Kathmandu: Conservationists have condemned new regulations allowing operation of hydropower projects and hotels in protected areas, arguing they threatened to damage the habitats of tigers and other endangered animals.

According to a news report published by AFP, a fifth of Nepal’s total lands have been designated as protected areas established to forbid infrastructure projects that could damage the environment.

Nepal has been praised worldwide for combating poachers and conserving wildlife, allowing it to bring several animal species back from the brink of local extinction, the report added.

However, the government enacted an ordinance last month allowing it to approve infrastructure projects in national parks, forests and other conservation areas.

"The number of endangered tigers and one-horned rhinos in the country have thrived because of these protected areas as they found a favourable environment," Rampreet Yadav, a wildlife conservationist, told AFP.

"This decision allowing construction of infrastructure will surely impact their habitat."

Yadav, who is also the former chief conservation officer of Chitwan National Park, Nepal's most important conservation area, said the decision was driven by the "vested interests of political leaders".

"We will have nothing to show and give our next generation," he said.

Nepal's protected habitat laws have seen the country triple the local tiger population to 355 since 2010, while the number of one-horned rhinoceros also rose to 752 in 2021 from around a hundred in the 1960s, AFP reported, adding, “It also nearly doubled its forest cover between 1992 and 2016 after rampant logging.”

Nepal has shown a strong commitment to enhancing its hydropower industry following a significant surge in dam construction since the beginning of the century, resulting in an installed capacity exceeding 3,300 megawatts. In January, Nepal inked a deal with India to export 10,000 megawatts of hydroelectricity over the next decade, to meet the energy demands of its power-hungry neighbor. In addition, Bangladesh is also keen to purchase clean energy from Nepal.

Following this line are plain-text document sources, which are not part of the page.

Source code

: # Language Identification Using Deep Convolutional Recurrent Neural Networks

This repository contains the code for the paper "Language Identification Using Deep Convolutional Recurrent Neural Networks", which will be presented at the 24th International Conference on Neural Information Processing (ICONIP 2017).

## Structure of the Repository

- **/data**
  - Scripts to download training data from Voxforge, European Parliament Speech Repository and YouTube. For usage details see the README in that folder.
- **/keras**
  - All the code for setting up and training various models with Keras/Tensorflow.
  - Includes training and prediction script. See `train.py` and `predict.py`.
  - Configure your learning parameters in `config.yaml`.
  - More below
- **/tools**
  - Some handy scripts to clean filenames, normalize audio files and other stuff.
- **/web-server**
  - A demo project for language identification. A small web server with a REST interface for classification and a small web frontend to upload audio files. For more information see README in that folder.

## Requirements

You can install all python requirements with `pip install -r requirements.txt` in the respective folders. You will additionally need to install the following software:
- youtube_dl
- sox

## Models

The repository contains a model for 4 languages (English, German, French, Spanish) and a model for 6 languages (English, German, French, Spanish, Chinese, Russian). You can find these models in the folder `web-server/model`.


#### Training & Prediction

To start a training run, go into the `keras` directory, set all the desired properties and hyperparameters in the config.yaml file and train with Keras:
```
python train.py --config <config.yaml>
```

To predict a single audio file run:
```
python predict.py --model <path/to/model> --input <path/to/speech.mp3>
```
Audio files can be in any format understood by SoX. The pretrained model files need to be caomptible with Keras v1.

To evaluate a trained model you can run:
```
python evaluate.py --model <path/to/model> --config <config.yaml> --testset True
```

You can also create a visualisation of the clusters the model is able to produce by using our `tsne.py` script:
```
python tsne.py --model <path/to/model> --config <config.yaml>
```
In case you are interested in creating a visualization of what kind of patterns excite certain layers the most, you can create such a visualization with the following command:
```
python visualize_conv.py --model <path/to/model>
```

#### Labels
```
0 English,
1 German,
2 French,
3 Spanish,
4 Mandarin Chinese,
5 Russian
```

Similarly, tourism is also a major source of income for Nepal, which saw a million foreign visitors last year after a post-pandemic bounceback, and investments are being made in hotels and airports to cater to the needs of the travellers.

Environment ministry spokesperson Badri Raj Dhungana told AFP that the new regulations had been introduced to bring a balance between environmental protection and development.

"They will not be constructed in very sensitive areas. We will need a work plan with proper mapping," he said.

But according to AFP, Padma Bahadur Shrestha, a lawyer specialising in litigation aimed at nature protection, said the decision showed the government was set on casting aside environmental concerns in its rush for development.

"It wants to destroy Nepal's biodiversity to make new infrastructure," AFP quoted Shrestha as saying.